Enviada em 11/12/2020

No filme de animação “Wall-E”, dirigido por Andrew Staton, é retratada uma distopia social em que a humanidade -após inúmeras ações poluentes- é obrigada a deixar o planeta. Nesse contexto, a sociedade vive em naves espaciais, pois o mundo tornou-se inabitável após o montante exacerbado de resíduos. Paralelo ao ambiente ficcional, a realidade faz-se semelhante, e o lixo é uma das principais problemáticas hodiernas. Assim, entre os fatores que contribuem para solidificar esse quadro, destacam-se a alta produção, bem como os impactos gerados pelo descarte impróprio.

Decerto, o sistema capitalista -na busca constante pelo lucro- incentiva padrões de consumo exagerados na sociedade. De maneira análoga a esse cenário, o documentário norte-americano “A História das Coisas” retrata os danos causados pela sociedade atual e seu padrão de consumo. Nesse sentido, além da extração desmedida de matéria prima, o ensaio expõe a “Cultura do Desperdício”, que tem como consequência a alta produção de lixo.
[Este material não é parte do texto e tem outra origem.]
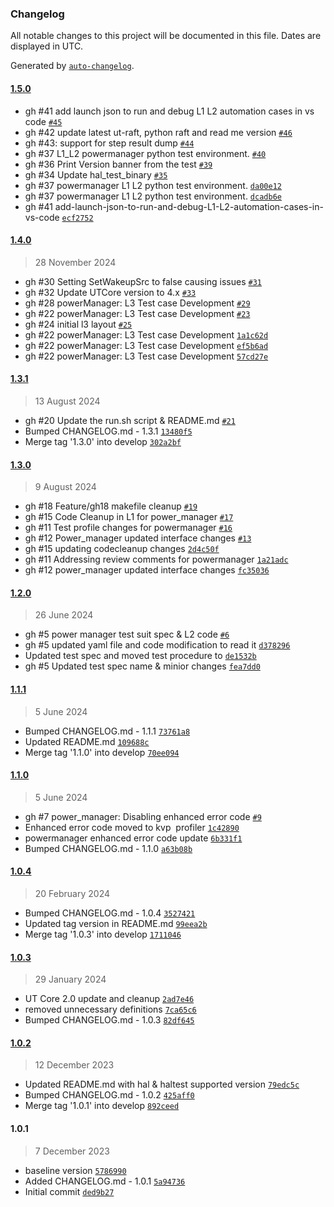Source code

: ### Changelog

All notable changes to this project will be documented in this file. Dates are displayed in UTC.

Generated by [`auto-changelog`](https://github.com/CookPete/auto-changelog).

#### [1.5.0](https://github.com/rdkcentral/rdk-halif-test-power_manager/compare/1.4.0...1.5.0)

- gh #41 add launch json to run and debug L1 L2 automation cases in vs code [`#45`](https://github.com/rdkcentral/rdk-halif-test-power_manager/pull/45)
- gh #42 update latest ut-raft, python raft and read me version [`#46`](https://github.com/rdkcentral/rdk-halif-test-power_manager/pull/46)
- gh #43: support for step result dump [`#44`](https://github.com/rdkcentral/rdk-halif-test-power_manager/pull/44)
- gh #37 L1_L2 powermanager python test environment. [`#40`](https://github.com/rdkcentral/rdk-halif-test-power_manager/pull/40)
- gh #36 Print Version banner from the test [`#39`](https://github.com/rdkcentral/rdk-halif-test-power_manager/pull/39)
- gh #34 Update hal_test_binary [`#35`](https://github.com/rdkcentral/rdk-halif-test-power_manager/pull/35)
- gh #37 powermanager L1 L2 python test environment. [`da00e12`](https://github.com/rdkcentral/rdk-halif-test-power_manager/commit/da00e12dbf0906f6c6c94b3d7e5c04b292871a0d)
- gh #37 powermanager L1 L2 python test environment. [`dcadb6e`](https://github.com/rdkcentral/rdk-halif-test-power_manager/commit/dcadb6ebc041b30779f6f6d144549d630e6da806)
- gh #41 add-launch-json-to-run-and-debug-L1-L2-automation-cases-in-vs-code [`ecf2752`](https://github.com/rdkcentral/rdk-halif-test-power_manager/commit/ecf2752122548a5bb35f97619c1f57a480fc063c)

#### [1.4.0](https://github.com/rdkcentral/rdk-halif-test-power_manager/compare/1.3.1...1.4.0)

> 28 November 2024

- gh #30 Setting SetWakeupSrc to false causing issues [`#31`](https://github.com/rdkcentral/rdk-halif-test-power_manager/pull/31)
- gh #32 Update UTCore version to 4.x [`#33`](https://github.com/rdkcentral/rdk-halif-test-power_manager/pull/33)
- gh #28 powerManager: L3 Test case Development [`#29`](https://github.com/rdkcentral/rdk-halif-test-power_manager/pull/29)
-  gh #22 powerManager: L3 Test case Development [`#23`](https://github.com/rdkcentral/rdk-halif-test-power_manager/pull/23)
- gh #24 initial l3 layout [`#25`](https://github.com/rdkcentral/rdk-halif-test-power_manager/pull/25)
- gh #22 powerManager: L3 Test case Development [`1a1c62d`](https://github.com/rdkcentral/rdk-halif-test-power_manager/commit/1a1c62dbcf56a87ad7af3792f82d3219e4f778b8)
- gh #22 powerManager: L3 Test case Development [`ef5b6ad`](https://github.com/rdkcentral/rdk-halif-test-power_manager/commit/ef5b6ad14ecfa9acc7036f131c8f50fb95263451)
- gh #22 powerManager: L3 Test case Development [`57cd27e`](https://github.com/rdkcentral/rdk-halif-test-power_manager/commit/57cd27ecdacb3e32227d713a6466cf17647d0199)

#### [1.3.1](https://github.com/rdkcentral/rdk-halif-test-power_manager/compare/1.3.0...1.3.1)

> 13 August 2024

- gh #20 Update the run.sh script & README.md [`#21`](https://github.com/rdkcentral/rdk-halif-test-power_manager/pull/21)
- Bumped CHANGELOG.md - 1.3.1 [`13480f5`](https://github.com/rdkcentral/rdk-halif-test-power_manager/commit/13480f5f88def150680b178ed6095c144bfbc0e0)
- Merge tag '1.3.0' into develop [`302a2bf`](https://github.com/rdkcentral/rdk-halif-test-power_manager/commit/302a2bf0dc18186ad37b9bf3dbe88d11dc95b357)

#### [1.3.0](https://github.com/rdkcentral/rdk-halif-test-power_manager/compare/1.2.0...1.3.0)

> 9 August 2024

- gh #18 Feature/gh18 makefile cleanup [`#19`](https://github.com/rdkcentral/rdk-halif-test-power_manager/pull/19)
- gh #15 Code Cleanup in L1 for power_manager [`#17`](https://github.com/rdkcentral/rdk-halif-test-power_manager/pull/17)
- gh #11 Test profile changes for powermanager [`#16`](https://github.com/rdkcentral/rdk-halif-test-power_manager/pull/16)
- gh #12 Power_manager updated interface changes [`#13`](https://github.com/rdkcentral/rdk-halif-test-power_manager/pull/13)
- gh #15 updating codecleanup changes [`2d4c50f`](https://github.com/rdkcentral/rdk-halif-test-power_manager/commit/2d4c50fe025eb7847b37f14aaf88c7f4698276df)
- gh #11 Addressing review comments for powermanager [`1a21adc`](https://github.com/rdkcentral/rdk-halif-test-power_manager/commit/1a21adcf1afe1ad20fadbb7727bb16b431a7bd7f)
- gh #12 power_manager updated interface changes [`fc35036`](https://github.com/rdkcentral/rdk-halif-test-power_manager/commit/fc35036969e6a91e0bbe6542bd8be77f2a08195c)

#### [1.2.0](https://github.com/rdkcentral/rdk-halif-test-power_manager/compare/1.1.1...1.2.0)

> 26 June 2024

- gh #5 power manager test suit spec & L2 code [`#6`](https://github.com/rdkcentral/rdk-halif-test-power_manager/pull/6)
- gh #5 updated yaml file and code modification to read it [`d378296`](https://github.com/rdkcentral/rdk-halif-test-power_manager/commit/d37829635da85fbf4d4a19b0535157c594099839)
- Updated test spec and moved test procedure to [`de1532b`](https://github.com/rdkcentral/rdk-halif-test-power_manager/commit/de1532b0db176f31161eab357af55789a7d0c294)
- gh #5 Updated test spec name & minior changes [`fea7dd0`](https://github.com/rdkcentral/rdk-halif-test-power_manager/commit/fea7dd06bb1829e4707a4c501aafec097cdf6f70)

#### [1.1.1](https://github.com/rdkcentral/rdk-halif-test-power_manager/compare/1.1.0...1.1.1)

> 5 June 2024

- Bumped CHANGELOG.md - 1.1.1 [`73761a8`](https://github.com/rdkcentral/rdk-halif-test-power_manager/commit/73761a8fa3834bf11ad9e718efd92d7e67c78ba2)
- Updated README.md [`109688c`](https://github.com/rdkcentral/rdk-halif-test-power_manager/commit/109688cd13b21c5dfa00ac46263d3b2852c5ebfd)
- Merge tag '1.1.0' into develop [`70ee094`](https://github.com/rdkcentral/rdk-halif-test-power_manager/commit/70ee0946e1bdd9238edf14eef6a77af60b47fb21)

#### [1.1.0](https://github.com/rdkcentral/rdk-halif-test-power_manager/compare/1.0.4...1.1.0)

> 5 June 2024

- gh #7 power_manager: Disabling enhanced error code [`#9`](https://github.com/rdkcentral/rdk-halif-test-power_manager/pull/9)
- Enhanced error code moved to kvp  profiler [`1c42890`](https://github.com/rdkcentral/rdk-halif-test-power_manager/commit/1c42890496a51171e51c01b5500a3900734658d8)
- powermanager  enhanced error code update [`6b331f1`](https://github.com/rdkcentral/rdk-halif-test-power_manager/commit/6b331f1d23a5a6051da6f08c95d656364b03133a)
- Bumped CHANGELOG.md - 1.1.0 [`a63b08b`](https://github.com/rdkcentral/rdk-halif-test-power_manager/commit/a63b08b14f26684186371ee29f55871f8285fd67)

#### [1.0.4](https://github.com/rdkcentral/rdk-halif-test-power_manager/compare/1.0.3...1.0.4)

> 20 February 2024

- Bumped CHANGELOG.md - 1.0.4 [`3527421`](https://github.com/rdkcentral/rdk-halif-test-power_manager/commit/35274212bef835df181314a97aaac9ec35894285)
- Updated tag version in README.md [`99eea2b`](https://github.com/rdkcentral/rdk-halif-test-power_manager/commit/99eea2bdbc24594bc29a2a001aa9415e9153b9d6)
- Merge tag '1.0.3' into develop [`1711046`](https://github.com/rdkcentral/rdk-halif-test-power_manager/commit/17110463945a8ef0cee134fc40ef23d710fde471)

#### [1.0.3](https://github.com/rdkcentral/rdk-halif-test-power_manager/compare/1.0.2...1.0.3)

> 29 January 2024

- UT Core 2.0 update and cleanup [`2ad7e46`](https://github.com/rdkcentral/rdk-halif-test-power_manager/commit/2ad7e465aee6a51a45fc2061cfe06ccfdbac5a1a)
- removed unnecessary definitions [`7ca65c6`](https://github.com/rdkcentral/rdk-halif-test-power_manager/commit/7ca65c6b7a80eb8e9709bde929c808ec0c7d6674)
- Bumped CHANGELOG.md - 1.0.3 [`82df645`](https://github.com/rdkcentral/rdk-halif-test-power_manager/commit/82df645659a8a24e26db40225b6478af2008dfff)

#### [1.0.2](https://github.com/rdkcentral/rdk-halif-test-power_manager/compare/1.0.1...1.0.2)

> 12 December 2023

- Updated README.md with hal & haltest supported version [`79edc5c`](https://github.com/rdkcentral/rdk-halif-test-power_manager/commit/79edc5cea62aa4e3cff41493f8b85faa09e97308)
- Bumped CHANGELOG.md - 1.0.2 [`425aff0`](https://github.com/rdkcentral/rdk-halif-test-power_manager/commit/425aff0ee3e6b559ed0ddcfe3b1d9b737dd8c5cb)
- Merge tag '1.0.1' into develop [`892ceed`](https://github.com/rdkcentral/rdk-halif-test-power_manager/commit/892ceedbefc1474d128c411555ee764516197c78)

#### 1.0.1

> 7 December 2023

- baseline version [`5786990`](https://github.com/rdkcentral/rdk-halif-test-power_manager/commit/578699031542d3cc77d5991541faab869242aa05)
- Added CHANGELOG.md - 1.0.1 [`5a94736`](https://github.com/rdkcentral/rdk-halif-test-power_manager/commit/5a947360fa15a75bef592ae9b7e48fb2f400dd96)
- Initial commit [`ded9b27`](https://github.com/rdkcentral/rdk-halif-test-power_manager/commit/ded9b272db1d3b00c312593529b6e74a2328e013)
Com efeito, percebe-se a fugacidade dos valores consumistas atuais, marcados pela troca rápida de mercadorias, além da obsolescência programada que obriga os consumidores a comprarem mais produtos e, assim, gerarem mais dejetos. Desse modo, é notável que inúmeros produtos, ainda em pleno funcionamento, são descartados pela população e acarretam o aumento da quantidade de lixo.

Por conseguinte, é evidente que o manuseio equivocado dos rejeitos favorece o desenvolvimento de danos ambientais e sociais. Sob tal ótica, embora a Política Nacional de Resíduos Sólidos (PNRS) tenha estimulado a adoção de padrões sustentáveis a fim de minimizar os impactos ecológicos, é notável que seu cerne -desativar todos os lixões até 2014- não foi cumprido. Dessa forma, devido à ausência de projetos públicos eficientes, as formas de descarte de objetos contribuem para problemas como a contaminação do solo, proliferação de doenças à população e poluição hídrica. Logo, o cenário de dejetos brasileiros atual se assemelha ao exposto em “Wall-E” e a forma de descarte é inapropriada.

Destarte, frente a provectos fatores de consumo e danos acarretados pelo descarte, o lixo é um empecilho hodierno. Portanto, o Ministério da Educação, como instância máxima dos aspectos de aprendizagem, deve adotar estratégias acerca dos padrões de compra tupiniquins. Essa ação deve ser feita por meio de campanhas publicitárias de incentivo ao consumo consciente e à minimização do descarte de produtos ainda com vida útil, a fim de diminuir a produção de lixo no Brasil. Ademais, cabe ao Ministério do Meio Ambiente, em parceria com as organizações ambientais, elaborar mudanças na PNRS no tocante à torná-la mais eficaz e passível de aplicação na sociedade, com o fito de promover a desativação dos lixões e a adesão de condutas de descarte sustentáveis.